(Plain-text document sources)
◇ ◇ ◇ ◇

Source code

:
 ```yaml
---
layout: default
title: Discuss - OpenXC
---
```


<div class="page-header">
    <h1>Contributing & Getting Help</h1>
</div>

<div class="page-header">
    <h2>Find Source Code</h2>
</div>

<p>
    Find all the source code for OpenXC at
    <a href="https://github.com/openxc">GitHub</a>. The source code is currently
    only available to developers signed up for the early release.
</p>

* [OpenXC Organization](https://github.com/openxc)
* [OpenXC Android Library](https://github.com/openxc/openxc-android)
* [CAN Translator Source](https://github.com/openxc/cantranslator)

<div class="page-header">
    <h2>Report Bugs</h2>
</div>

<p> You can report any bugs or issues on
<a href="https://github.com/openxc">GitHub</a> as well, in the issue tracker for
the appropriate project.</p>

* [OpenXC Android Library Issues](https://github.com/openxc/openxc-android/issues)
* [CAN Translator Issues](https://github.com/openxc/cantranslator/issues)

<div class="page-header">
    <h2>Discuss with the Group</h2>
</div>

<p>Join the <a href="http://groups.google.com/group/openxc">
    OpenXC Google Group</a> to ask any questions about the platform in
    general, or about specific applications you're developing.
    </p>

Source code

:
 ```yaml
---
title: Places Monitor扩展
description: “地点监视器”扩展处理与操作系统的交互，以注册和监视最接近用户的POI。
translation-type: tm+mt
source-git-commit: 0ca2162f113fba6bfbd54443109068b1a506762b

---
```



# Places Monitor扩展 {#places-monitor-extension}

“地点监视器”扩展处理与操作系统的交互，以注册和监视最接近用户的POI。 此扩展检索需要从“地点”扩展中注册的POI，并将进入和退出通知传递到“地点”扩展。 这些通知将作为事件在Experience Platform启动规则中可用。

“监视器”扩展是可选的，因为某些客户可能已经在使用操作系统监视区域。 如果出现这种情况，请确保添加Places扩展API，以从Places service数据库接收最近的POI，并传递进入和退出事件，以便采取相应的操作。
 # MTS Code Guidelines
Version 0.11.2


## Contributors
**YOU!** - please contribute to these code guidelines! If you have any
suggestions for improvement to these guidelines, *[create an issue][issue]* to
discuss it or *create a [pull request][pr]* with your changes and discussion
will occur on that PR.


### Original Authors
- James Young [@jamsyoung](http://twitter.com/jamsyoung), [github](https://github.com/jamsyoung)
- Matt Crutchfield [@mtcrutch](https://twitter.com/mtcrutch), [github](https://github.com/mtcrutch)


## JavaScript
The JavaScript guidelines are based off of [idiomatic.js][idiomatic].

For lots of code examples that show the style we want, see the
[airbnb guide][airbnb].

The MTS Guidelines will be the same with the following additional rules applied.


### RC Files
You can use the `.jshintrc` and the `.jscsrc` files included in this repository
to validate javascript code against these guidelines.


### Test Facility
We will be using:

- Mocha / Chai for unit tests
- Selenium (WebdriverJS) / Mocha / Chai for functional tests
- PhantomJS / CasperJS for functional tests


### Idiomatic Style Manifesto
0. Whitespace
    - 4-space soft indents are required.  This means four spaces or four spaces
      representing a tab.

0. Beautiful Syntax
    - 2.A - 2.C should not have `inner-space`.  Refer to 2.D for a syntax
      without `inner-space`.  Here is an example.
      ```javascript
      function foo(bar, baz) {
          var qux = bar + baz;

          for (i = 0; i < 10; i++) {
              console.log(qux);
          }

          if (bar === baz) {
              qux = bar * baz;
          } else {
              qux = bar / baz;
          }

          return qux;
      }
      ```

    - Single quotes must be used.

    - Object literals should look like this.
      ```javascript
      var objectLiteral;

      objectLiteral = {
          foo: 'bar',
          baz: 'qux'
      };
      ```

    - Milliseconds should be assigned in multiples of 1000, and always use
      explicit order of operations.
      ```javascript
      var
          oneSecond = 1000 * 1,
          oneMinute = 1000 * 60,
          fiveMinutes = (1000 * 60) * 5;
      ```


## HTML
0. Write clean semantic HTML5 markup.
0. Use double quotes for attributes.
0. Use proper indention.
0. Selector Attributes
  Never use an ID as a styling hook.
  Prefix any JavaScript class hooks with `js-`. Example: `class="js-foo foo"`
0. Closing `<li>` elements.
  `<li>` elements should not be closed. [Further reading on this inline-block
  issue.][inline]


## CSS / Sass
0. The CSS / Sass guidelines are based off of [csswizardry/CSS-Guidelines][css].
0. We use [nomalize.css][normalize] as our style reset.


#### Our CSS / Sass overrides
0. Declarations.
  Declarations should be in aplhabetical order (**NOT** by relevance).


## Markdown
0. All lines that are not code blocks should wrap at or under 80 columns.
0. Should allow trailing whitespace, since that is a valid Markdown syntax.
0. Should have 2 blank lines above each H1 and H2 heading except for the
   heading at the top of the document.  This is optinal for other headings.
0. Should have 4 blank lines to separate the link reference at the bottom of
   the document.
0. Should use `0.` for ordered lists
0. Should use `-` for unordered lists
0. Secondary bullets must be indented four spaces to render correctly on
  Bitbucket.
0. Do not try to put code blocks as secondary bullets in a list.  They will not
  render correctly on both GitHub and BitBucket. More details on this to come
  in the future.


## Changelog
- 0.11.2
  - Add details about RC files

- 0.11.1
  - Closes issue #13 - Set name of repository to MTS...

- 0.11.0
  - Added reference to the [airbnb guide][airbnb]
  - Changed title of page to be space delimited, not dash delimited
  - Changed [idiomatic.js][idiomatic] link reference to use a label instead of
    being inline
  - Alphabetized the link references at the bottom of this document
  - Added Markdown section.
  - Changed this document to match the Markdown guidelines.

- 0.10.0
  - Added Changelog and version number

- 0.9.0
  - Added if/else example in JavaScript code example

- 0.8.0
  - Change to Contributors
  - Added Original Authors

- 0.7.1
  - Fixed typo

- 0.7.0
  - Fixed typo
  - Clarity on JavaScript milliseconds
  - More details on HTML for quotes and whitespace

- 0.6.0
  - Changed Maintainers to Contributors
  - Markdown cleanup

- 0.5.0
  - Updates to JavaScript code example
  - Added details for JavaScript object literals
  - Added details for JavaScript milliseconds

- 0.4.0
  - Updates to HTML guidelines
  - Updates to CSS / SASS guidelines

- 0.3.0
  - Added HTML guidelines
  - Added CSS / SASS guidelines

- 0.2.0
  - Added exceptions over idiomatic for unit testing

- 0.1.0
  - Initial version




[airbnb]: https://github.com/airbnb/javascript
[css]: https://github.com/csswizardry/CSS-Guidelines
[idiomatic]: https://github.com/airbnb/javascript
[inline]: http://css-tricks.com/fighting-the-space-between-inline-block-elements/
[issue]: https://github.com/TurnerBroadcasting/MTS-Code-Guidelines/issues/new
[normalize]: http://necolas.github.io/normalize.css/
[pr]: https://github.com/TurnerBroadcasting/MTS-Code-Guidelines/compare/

◇ ◇ ◇ ◇

Give back, word for word, only the lines from the one containing "- Added Original Authors" through the closing line of the entries.

  - Added Original Authors

- 0.7.1
  - Fixed typo

- 0.7.0
  - Fixed typo
  - Clarity on JavaScript milliseconds
  - More details on HTML for quotes and whitespace

- 0.6.0
  - Changed Maintainers to Contributors
  - Markdown cleanup

- 0.5.0
  - Updates to JavaScript code example
  - Added details for JavaScript object literals
  - Added details for JavaScript milliseconds

- 0.4.0
  - Updates to HTML guidelines
  - Updates to CSS / SASS guidelines

- 0.3.0
  - Added HTML guidelines
  - Added CSS / SASS guidelines

- 0.2.0
  - Added exceptions over idiomatic for unit testing

- 0.1.0
  - Initial version




[airbnb]: https://github.com/airbnb/javascript
[css]: https://github.com/csswizardry/CSS-Guidelines
[idiomatic]: https://github.com/airbnb/javascript
[inline]: http://css-tricks.com/fighting-the-space-between-inline-block-elements/
[issue]: https://github.com/TurnerBroadcasting/MTS-Code-Guidelines/issues/new
[normalize]: http://necolas.github.io/normalize.css/
[pr]: https://github.com/TurnerBroadcasting/MTS-Code-Guidelines/compare/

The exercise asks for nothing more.